Hi Peter. You live in Washington, so what i want to know is, what is your favourite tv show and why?
Only fools and horses...why...because its the only show I have literally pissed myself laughing at...anyone remember the scene where delboy is at the wine bar...and falls through the serving hatch?? CLASSIC...ok...im easerly pleased...
How long have you supported a shit team like Leeds for?
Dan...we maybe shit....but at least I COME FROM LEEDS...oh...and since 1971
Which Championship match are you most looking forward to this season?
right now...I'm dreading all of them...but in my dreamstate like mine, I'd say the last game when we lift the championship trophy!
How long would you be at work for if I sent an Envelope full of Talcum Powder or a Shoe box with some Plasticine and some wires?
You so much as think of that....I will track you down...I will track your family down...your friends...your friends friends...you will never feel safe, and just when you think you have gotten away with it...I'll be there..you will constantly be looking over your shoulder, Your life will no longer be worth living. The hunt will last till you finally draw your last breath
....and errmmm...about 6 hours...
What do you think of American sports compared to English ones?
...the americans have sports???...I just thought they just played gay rugby with pads...or that imitation cricket thingy...or did you mean that girly netball game with rather tall black dudes??? NOTHING beats football, or as the yanks would say SAAAARRRRRRKEEEERRRRRR.....
You live in America and work in the British Embassy, do you have a gun? if so what type is it? and can you shoot very good with it?
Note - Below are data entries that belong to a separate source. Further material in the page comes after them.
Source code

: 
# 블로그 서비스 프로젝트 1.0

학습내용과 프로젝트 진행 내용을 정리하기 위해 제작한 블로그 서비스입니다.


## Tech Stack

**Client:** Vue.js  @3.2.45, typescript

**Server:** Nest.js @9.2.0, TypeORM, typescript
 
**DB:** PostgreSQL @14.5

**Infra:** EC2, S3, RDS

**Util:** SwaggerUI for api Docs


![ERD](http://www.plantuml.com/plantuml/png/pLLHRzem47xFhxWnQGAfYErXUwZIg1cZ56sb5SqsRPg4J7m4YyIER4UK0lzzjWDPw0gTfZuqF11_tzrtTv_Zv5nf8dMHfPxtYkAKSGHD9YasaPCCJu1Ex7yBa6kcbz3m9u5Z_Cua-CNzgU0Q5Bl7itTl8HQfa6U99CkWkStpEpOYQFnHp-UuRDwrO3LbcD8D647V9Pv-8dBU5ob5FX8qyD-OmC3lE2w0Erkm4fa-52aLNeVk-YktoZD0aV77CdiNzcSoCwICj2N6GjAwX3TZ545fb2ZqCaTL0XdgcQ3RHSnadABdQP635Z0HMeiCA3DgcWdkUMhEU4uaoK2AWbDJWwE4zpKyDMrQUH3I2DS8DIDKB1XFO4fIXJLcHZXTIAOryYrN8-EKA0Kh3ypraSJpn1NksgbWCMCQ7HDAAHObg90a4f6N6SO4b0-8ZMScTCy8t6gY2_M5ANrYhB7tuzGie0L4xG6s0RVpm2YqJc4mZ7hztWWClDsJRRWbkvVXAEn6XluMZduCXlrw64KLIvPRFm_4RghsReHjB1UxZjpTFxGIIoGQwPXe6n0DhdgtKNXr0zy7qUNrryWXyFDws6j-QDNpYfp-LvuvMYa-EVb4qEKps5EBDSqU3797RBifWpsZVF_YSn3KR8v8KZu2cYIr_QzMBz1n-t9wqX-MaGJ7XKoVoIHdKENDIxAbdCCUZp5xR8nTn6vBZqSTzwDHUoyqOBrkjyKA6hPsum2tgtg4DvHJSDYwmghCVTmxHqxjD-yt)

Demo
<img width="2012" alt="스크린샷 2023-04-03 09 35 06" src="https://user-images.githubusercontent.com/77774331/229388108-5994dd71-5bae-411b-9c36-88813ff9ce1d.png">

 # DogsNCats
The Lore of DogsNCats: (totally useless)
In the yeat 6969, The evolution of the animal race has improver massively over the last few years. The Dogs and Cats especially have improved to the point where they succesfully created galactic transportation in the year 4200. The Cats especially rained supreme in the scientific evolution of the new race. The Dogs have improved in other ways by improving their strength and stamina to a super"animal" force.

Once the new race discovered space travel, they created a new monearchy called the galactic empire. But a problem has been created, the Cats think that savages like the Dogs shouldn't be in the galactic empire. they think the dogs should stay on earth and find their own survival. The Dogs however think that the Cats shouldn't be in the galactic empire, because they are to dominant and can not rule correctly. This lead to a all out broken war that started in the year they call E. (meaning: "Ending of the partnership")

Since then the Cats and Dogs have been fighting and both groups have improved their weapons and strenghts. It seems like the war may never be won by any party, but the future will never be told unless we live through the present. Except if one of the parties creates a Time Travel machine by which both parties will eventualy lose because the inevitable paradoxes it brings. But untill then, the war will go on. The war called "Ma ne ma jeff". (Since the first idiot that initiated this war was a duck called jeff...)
I'm sorry, but if I told you that...I would have to shoot you between your eyes at 500 paces with my 9mm browning ....
Who is the highest ranking politician you have seen in your Embassy, The President - The Prime Minister - or Jessie the tea lady?.
I have met Tony...GW...the queen(although not a politician...nor is jessie 'the slut' tea lady)...to name but a few...My favourite was Arnold Schwarzenegger...purely because I called him a fat wanker and he didnt understand!
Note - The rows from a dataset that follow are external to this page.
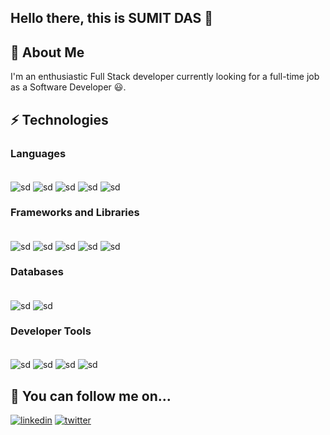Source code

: ## Hello there, this is **SUMIT DAS** 👋

## 🚀 About Me
I'm an enthusiastic Full Stack developer currently looking for a full-time job as a Software Developer 😃.
<br>

## ⚡ Technologies
### Languages
<div style="display: inline_block"><br>
  <img align="center" alt="sd" src="https://img.shields.io/badge/HTML5-E34F26?style=for-the-badge&logo=html5&logoColor=white">
  <img align="center" alt="sd" src="https://img.shields.io/badge/CSS3-1572B6?style=for-the-badge&logo=css3&logoColor=white">
  <img align="center" alt="sd" src="https://img.shields.io/badge/java-%23ED8B00.svg?style=for-the-badge&logo=java&logoColor=white">
  <img align="center" alt="sd" src="https://img.shields.io/badge/JavaScript-323330?style=for-the-badge&logo=javascript&logoColor=F7DF1E">
  <img align="center" alt="sd" src="https://img.shields.io/badge/C-00599C?style=for-the-badge&logo=c&logoColor=white">
</div>

### Frameworks and Libraries
<div style style="display: inline_block"><br>
    <img align="center" alt="sd" src="https://img.shields.io/badge/React-20232A?style=for-the-badge&logo=react&logoColor=61DAFB">
    <img align="center" alt="sd" src="https://img.shields.io/badge/Node.js-339933?style=for-the-badge&logo=nodedotjs&logoColor=white">
    <img align="center" alt="sd" src="https://img.shields.io/badge/Express.js-000000?style=for-the-badge&logo=express&logoColor=white">
    <img align="center" alt="sd" src="https://img.shields.io/badge/Bootstrap-563D7C?style=for-the-badge&logo=bootstrap&logoColor=white"> 
    <img align="center" alt="sd" src="https://img.shields.io/badge/Tailwind_CSS-38B2AC?style=for-the-badge&logo=tailwind-css&logoColor=white"> 
</div>

### Databases
<div style style="display: inline_block"><br>
    <img align="center" alt="sd" src="https://img.shields.io/badge/MongoDB-4EA94B?style=for-the-badge&logo=mongodb&logoColor=white">
    <img align="center" alt="sd" src="https://img.shields.io/badge/Firebase-039BE5?style=for-the-badge&logo=Firebase&logoColor=white">
</div>

### Developer Tools
<div style style="display: inline_block"><br>
    <img align="center" alt="sd" src="https://img.shields.io/badge/git-%23F05033.svg?style=for-the-badge&logo=git&logoColor=white">   
    <img align="center" alt="sd" src="https://img.shields.io/badge/github-%23121011.svg?style=for-the-badge&logo=github&logoColor=white">
    <img align="center" alt="sd" src="https://img.shields.io/badge/Visual%20Studio%20Code-0078d7.svg?style=for-the-badge&logo=visual-studio-code&logoColor=white">
    <img align="center" alt="sd" src="https://img.shields.io/badge/IntelliJIDEA-000000.svg?style=for-the-badge&logo=intellij-idea&logoColor=white">
</div>


## 🔗 You can follow me on...
[![linkedin](https://img.shields.io/badge/linkedin-0A66C2?style=for-the-badge&logo=linkedin&logoColor=white)](https://www.linkedin.com/in/sumit-das-a661b01ba/)
[![twitter](https://img.shields.io/badge/twitter-1DA1F2?style=for-the-badge&logo=twitter&logoColor=white)](https://twitter.com/sumitdas0849)
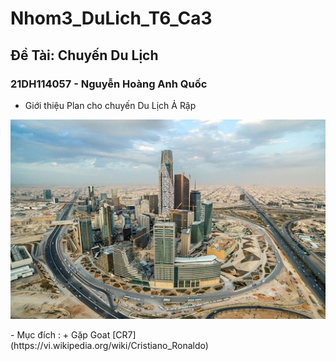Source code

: # Nhom3_DuLich_T6_Ca3
## Đề Tài: Chuyến Du Lịch
### 21DH114057 - Nguyễn Hoàng Anh Quốc
- Giới thiệu Plan cho chuyến Du Lịch Ả Rập
<p align="center">
  <img src="arap.jpg" alt="Size Limit CLI" width="738">
</p>
  - Mục đích :
    + Gặp Goat [CR7](https://vi.wikipedia.org/wiki/Cristiano_Ronaldo)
You are on a spooky desert island after a plane crash (surprisingly like the cast of lost) which 606ers would you want with you and why?
I think pastie had a similar question...I however will answer without the drivel!
Jen, Jen, Mrs H, sooz, Shinny, spursbabe and carrowgirl would have to be there so I can reproduce offspring. I would need Morton and DTR so I have someone to abuse footie wise. JJ and Hulsey would have to be there...to make sure we all dressed nice. Sterland ...goes without saying...who the fuck else can build mud huts and a cracking straw mat...(insert 10p joke here). Pastie to teach my 100 kids. Gresley would be there...just to wave down any passing jets.GFJ and Roaster because brotherly love gets you everywhere...and lastly all the leeds fans to protect me from DTR
What are your most embarrassing moments in - The UK, The USA & Germany?
In the UK: back in 1977, I was at a boarding school in Kent, and on a 'leave day' visited a friends house who had a bidet...not knowing what is was, or rather thinking it was just a 'posh bog'...I crapped in it...a knock on the door, plus frantic searching for the chain...resulted in embarrassing moment.
In the USA: I think being arrested being dressed as osama bin laden had its moments...
In Germany: Probably the toaster condom issue..although I was also stopped and arrested in the former 'east germany', whilst trying to get to Berlin...drunk!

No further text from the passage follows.